HiTZ Basque Center for Language Technologies - Ixa NLP Group, University of the Basque Country (UPV/EHU), Spain(1).
HiTZ Basque Center for Language Technologies - Ixa NLP Group, University of the Basque Country (UPV/EHU), Spain(1).
Artif Intell Med. 2023 Sep;143:102622. doi: 10.1016/j.artmed.2023.102622. Epub 2023 Jul 9.
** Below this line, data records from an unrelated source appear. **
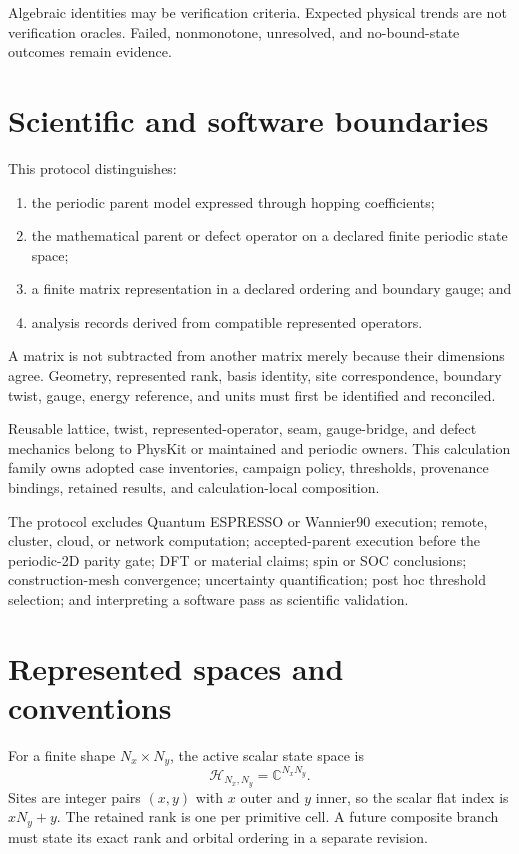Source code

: \documentclass[11pt]{article}
\begin{document}
Algebraic identities may be verification criteria.  Expected physical trends are not
verification oracles.  Failed, nonmonotone, unresolved, and no-bound-state outcomes
remain evidence.

\section{Scientific and software boundaries}

This protocol distinguishes:

\begin{enumerate}[leftmargin=*]
  \item the periodic parent model expressed through hopping coefficients;
  \item the mathematical parent or defect operator on a declared finite periodic state
    space;
  \item a finite matrix representation in a declared ordering and boundary gauge; and
  \item analysis records derived from compatible represented operators.
\end{enumerate}

A matrix is not subtracted from another matrix merely because their dimensions agree.
Geometry, represented rank, basis identity, site correspondence, boundary twist, gauge,
energy reference, and units must first be identified and reconciled.

Reusable lattice, twist, represented-operator, seam, gauge-bridge, and defect mechanics
belong to PhysKit or maintained  and periodic owners.
This calculation family owns adopted case inventories, campaign policy, thresholds,
provenance bindings, retained results, and calculation-local composition.

The protocol excludes Quantum ESPRESSO or Wannier90 execution; remote, cluster, cloud,
or network computation; accepted-parent execution before the periodic-2D parity gate;
DFT or material claims; spin or SOC conclusions; construction-mesh convergence;
uncertainty quantification; post hoc threshold selection; and interpreting a software
pass as scientific validation.

\section{Represented spaces and conventions}

For a finite shape $N_x\times N_y$, the active scalar state space is
\begin{equation}
  \mathcal H_{N_x,N_y}=\mathbb C^{N_xN_y}.
\end{equation}
Sites are integer pairs $(x,y)$ with $x$ outer and $y$ inner, so the scalar flat index is
$xN_y+y$.  The retained rank is one per primitive cell.  A future composite branch must
state its exact rank and orbital ordering in a separate revision.
\end{document}
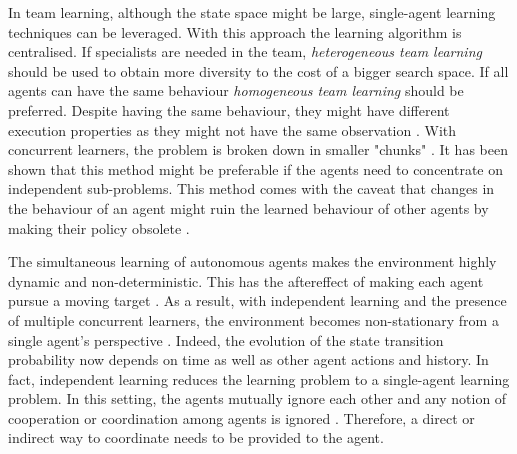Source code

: In team learning, although the state space might be large, single-agent learning techniques can be leveraged. With this approach the learning algorithm is centralised. If specialists are needed in the team, \textit{heterogeneous team learning} should be used to obtain more diversity to the cost of a bigger search space. If all agents can have the same behaviour \textit{homogeneous team learning} should be preferred. Despite having the same behaviour, they might have different execution properties as they might not have the same observation \cite{panait_cooperative_2005}. With concurrent learners, the problem is broken down in smaller "chunks" \cite{jansen_exploring_2003}. It has been shown that this method might be preferable if the agents need to concentrate on independent sub-problems. This method comes with the caveat that changes in the behaviour of an agent might ruin the learned behaviour of other agents by making their policy obsolete \cite{panait_cooperative_2005}. 

The simultaneous learning of autonomous agents makes the environment highly dynamic and non-deterministic. This has the aftereffect of making each agent pursue a moving target \cite{bloembergen_evolutionary_2015, busoniu_comprehensive_2008}. As a result, with independent learning and the presence of multiple concurrent learners, the environment becomes non-stationary from a single agent's perspective \cite{panait_cooperative_2005, busoniu_comprehensive_2008}. Indeed, the evolution of the state transition probability now depends on time as well as other agent actions and history. In fact, independent learning reduces the learning problem to a single-agent learning problem. In this setting, the agents mutually ignore each other and any notion of cooperation or coordination among agents is ignored \cite{bloembergen_evolutionary_2015}. Therefore, a direct or indirect way to coordinate needs to be provided to the agent\cite{busoniu_multi-agent_2010}. 
 



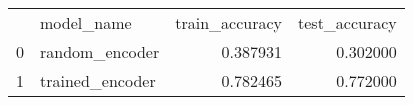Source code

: \begin{tabular}{llrr}
 & model_name & train_accuracy & test_accuracy \\
0 & random_encoder & 0.387931 & 0.302000 \\
1 & trained_encoder & 0.782465 & 0.772000 \\
\end{tabular}
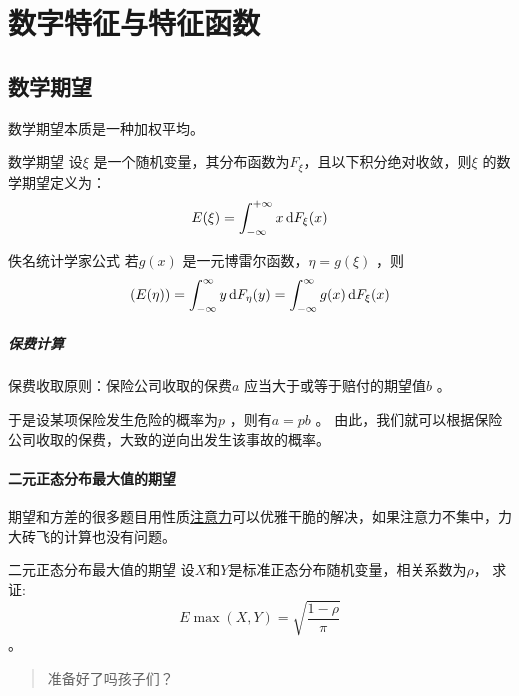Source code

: \chapter{数字特征与特征函数}
\section{数学期望}
数学期望本质是一种加权平均。

\begin{definition}{数学期望}
    设\(\xi\) 是一个随机变量，其分布函数为\(F_{\xi}\)，且以下积分绝对收敛，则\(\xi\) 的数学期望定义为：
    \[
        E(\xi) = \int_{-\infty}^{+\infty} x \d{F_{\xi}}(x)
    \]
\end{definition}


\begin{theorem}{佚名统计学家公式}
    若\(g(x)\) 是一元博雷尔函数，\(\eta=g(\xi)\) ，则\[
        (E(\eta)) = \int_{-\infty}^{\infty} y \d{F_{\eta}}(y) =
        \int_{-\infty}^{\infty} g(x) \d{F_{\xi}}(x)
    \]
\end{theorem}

\paragraph{保费计算}
保费收取原则：保险公司收取的保费\(a\) 应当大于或等于赔付的期望值\(b\) 。

于是设某项保险发生危险的概率为\(p\) ，则有\(a=pb\) 。
由此，我们就可以根据保险公司收取的保费，大致的逆向出发生该事故的概率。

\subsubsection{二元正态分布最大值的期望}
期望和方差的很多题目用性质\underline{注意力}可以优雅干脆的解决，如果注意力不集中，力大砖飞的计算也没有问题。

\begin{problem}{二元正态分布最大值的期望}
    设\(X\)和\(Y\)是标准正态分布随机变量，相关系数为\(\rho\)，
    求证:\[E\max(X,Y)= \sqrt{\frac{1-\rho}{\pi}}\]。
\end{problem}

\begin{quote}
    准备好了吗孩子们？
\end{quote}


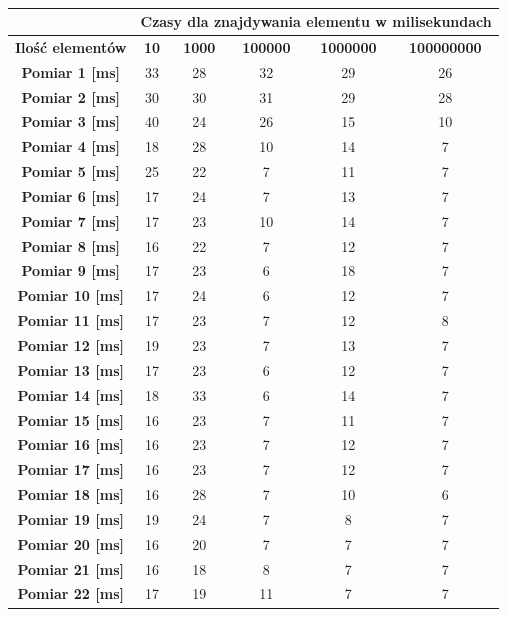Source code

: \documentclass[11pt,a4paper]{article}
\begin{document}
\begin{table}[htbp]
\caption{}
\begin{center}
\begin{tabular}{|c|c|c|c|c|c|}
\hline
\textbf{} & \multicolumn{ 5}{c|}{\textbf{Czasy dla znajdywania elementu w milisekundach}} \\ \hline
\textbf{Ilość elementów} & \textbf{10} & \textbf{1000} & \textbf{100000} & \textbf{1000000} & \textbf{100000000} \\ \hline
\textbf{Pomiar 1 [ms]} & 33 & 28 & 32 & 29 & 26 \\ \hline
\textbf{Pomiar 2 [ms]} & 30 & 30 & 31 & 29 & 28 \\ \hline
\textbf{Pomiar 3 [ms]} & 40 & 24 & 26 & 15 & 10 \\ \hline
\textbf{Pomiar 4 [ms]} & 18 & 28 & 10 & 14 & 7 \\ \hline
\textbf{Pomiar 5 [ms]} & 25 & 22 & 7 & 11 & 7 \\ \hline
\textbf{Pomiar 6 [ms]} & 17 & 24 & 7 & 13 & 7 \\ \hline
\textbf{Pomiar 7 [ms]} & 17 & 23 & 10 & 14 & 7 \\ \hline
\textbf{Pomiar 8 [ms]} & 16 & 22 & 7 & 12 & 7 \\ \hline
\textbf{Pomiar 9 [ms]} & 17 & 23 & 6 & 18 & 7 \\ \hline
\textbf{Pomiar 10 [ms]} & 17 & 24 & 6 & 12 & 7 \\ \hline
\textbf{Pomiar 11 [ms]} & 17 & 23 & 7 & 12 & 8 \\ \hline
\textbf{Pomiar 12 [ms]} & 19 & 23 & 7 & 13 & 7 \\ \hline
\textbf{Pomiar 13 [ms]} & 17 & 23 & 6 & 12 & 7 \\ \hline
\textbf{Pomiar 14 [ms]} & 18 & 33 & 6 & 14 & 7 \\ \hline
\textbf{Pomiar 15 [ms]} & 16 & 23 & 7 & 11 & 7 \\ \hline
\textbf{Pomiar 16 [ms]} & 16 & 23 & 7 & 12 & 7 \\ \hline
\textbf{Pomiar 17 [ms]} & 16 & 23 & 7 & 12 & 7 \\ \hline
\textbf{Pomiar 18 [ms]} & 16 & 28 & 7 & 10 & 6 \\ \hline
\textbf{Pomiar 19 [ms]} & 19 & 24 & 7 & 8 & 7 \\ \hline
\textbf{Pomiar 20 [ms]} & 16 & 20 & 7 & 7 & 7 \\ \hline
\textbf{Pomiar 21 [ms]} & 16 & 18 & 8 & 7 & 7 \\ \hline
\textbf{Pomiar 22 [ms]} & 17 & 19 & 11 & 7 & 7 \\ \hline

\end{tabular}
\end{center}
\end{table}
\end{document}
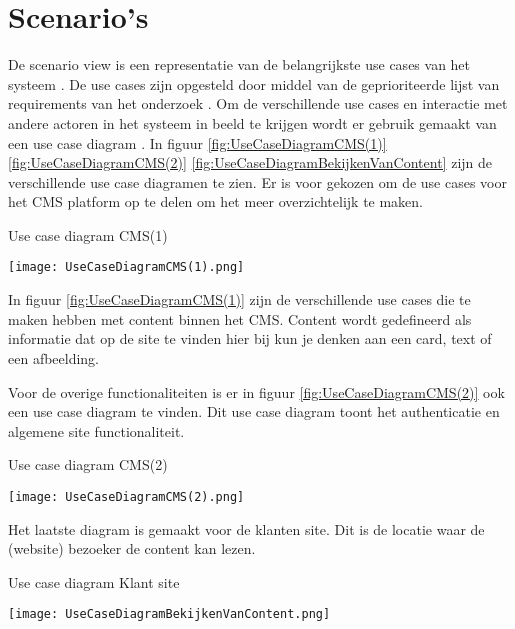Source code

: \section{Scenario's}
De scenario view is een representatie van de belangrijkste use cases van het systeem \parencite{4+1ViewModelPaper}.
De use cases zijn opgesteld door middel van de geprioriteerde lijst van requirements van het onderzoek \parencite{DanteOnderzoek}.
Om de verschillende use cases en interactie met andere actoren in het systeem in beeld te krijgen wordt er gebruik gemaakt van een use case diagram \parencite{UseCaseDiagram}.
In figuur \ref{fig:UseCaseDiagramCMS(1)} \ref{fig:UseCaseDiagramCMS(2)} \ref{fig:UseCaseDiagramBekijkenVanContent} zijn de verschillende use case diagramen te zien.
Er is voor gekozen om de use cases voor het CMS platform op te delen om het meer overzichtelijk te maken.

\whitespace[2]
\begin{graphic}
	\captionsetup{type=figure}
	\caption{Use case diagram CMS(1)}
	\texttt{[image: UseCaseDiagramCMS(1).png]}
	\label{fig:UseCaseDiagramCMS(1)}
\end{graphic}

\whitespace[2]
In figuur \ref{fig:UseCaseDiagramCMS(1)} zijn de verschillende use cases die te maken hebben met content binnen het CMS.
Content wordt gedefineerd als informatie dat op de site te vinden hier bij kun je denken aan een card, text of een afbeelding.
 
\newpage

\whitespace
Voor de overige functionaliteiten is er in figuur \ref{fig:UseCaseDiagramCMS(2)} ook een use case diagram te vinden.
Dit use case diagram toont het authenticatie en algemene site functionaliteit.

\whitespace
\begin{graphic}
	\captionsetup{type=figure}
	\caption{Use case diagram CMS(2)}
	\texttt{[image: UseCaseDiagramCMS(2).png]}
	\label{fig:UseCaseDiagramCMS(2)}
\end{graphic}

\whitespace
Het laatste diagram is gemaakt voor de klanten site.
Dit is de locatie waar de (website) bezoeker de content kan lezen.

\whitespace
\begin{graphic}
	\captionsetup{type=figure}
	\caption{Use case diagram Klant site}
	\texttt{[image: UseCaseDiagramBekijkenVanContent.png]}
	\label{fig:UseCaseDiagramBekijkenVanContent}
\end{graphic}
Civil registration and vital statistics systems capture birth and death events to compile vital statistics and to provide legal rights to citizens. Vital statistics are a key factor in promoting public health policies and the health of the population. Medical certification of cause of death is the preferred source of cause of death information. However, two thirds of all deaths worldwide are not captured in routine mortality information systems and their cause of death is unknown. Verbal autopsy is an interim solution for estimating the cause of death distribution at the population level in the absence of medical certification. A Verbal Autopsy (VA) consists of an interview with the relative or the caregiver of the deceased. The VA includes both Closed Questions (CQs) with structured answer options, and an Open Response (OR) consisting of a free narrative of the events expressed in natural language and without any pre-determined structure. There are a number of automated systems to analyze the CQs to obtain cause specific mortality fractions with limited performance. We hypothesize that the incorporation of the text provided by the OR might convey relevant information to discern the CoD. The experimental layout compares existing Computer Coding Verbal Autopsy methods such as Tariff 2.0 with other approaches well suited to the processing of structured inputs as is the case of the CQs. Next, alternative approaches based on language models are employed to analyze the OR. Finally, we propose a new method with a bi-modal input that combines the CQs and the OR. Empirical results corroborated that the CoD prediction capability of the Tariff 2.0 algorithm is outperformed by our method taking into account the valuable information conveyed by the OR. As an added value, with this work we made available the software to enable the reproducibility of the results attained with a version implemented in R to make the comparison with Tariff 2.0 evident.
人口登记和生命统计系统记录了出生和死亡事件,编制生命统计数据,并为公民提供合法权利。生命统计数据是制定公共卫生政策和促进人口健康的关键因素。死因医学认证是死因信息的首选来源。然而,全球三分之二的死亡病例并未被常规死亡率信息系统记录,其死因未知。死因推断是在没有医学认证的情况下,估算人群死因分布的一种临时解决方案。死因推断(VA)包括对死者的亲属或护理人员进行访谈。VA 包括有结构化答案选项的封闭式问题(CQs),以及一个由自然语言表达的、没有任何预先确定结构的、对事件的自由叙述的开放式回答(OR)。有许多自动化系统可以分析 CQs,以获得特定病因的死亡率分数,但性能有限。我们假设,将 OR 提供的文本纳入其中,可能会传达有助于辨别死因的相关信息。实验设计比较了现有的计算机编码死因推断方法,如 Tariff 2.0,以及其他非常适合处理结构化输入的方法,如 CQs。接下来,我们采用了基于语言模型的替代方法来分析 OR。最后,我们提出了一种新的双模态输入方法,将 CQs 和 OR 结合在一起。实证结果证实,考虑到 OR 传达的有价值信息,Tariff 2.0 算法的死因预测能力不如我们的方法。此外,通过这项工作,我们提供了软件,以实现用 R 实现的版本的结果的可重复性,从而使 Tariff 2.0 的比较更加明显。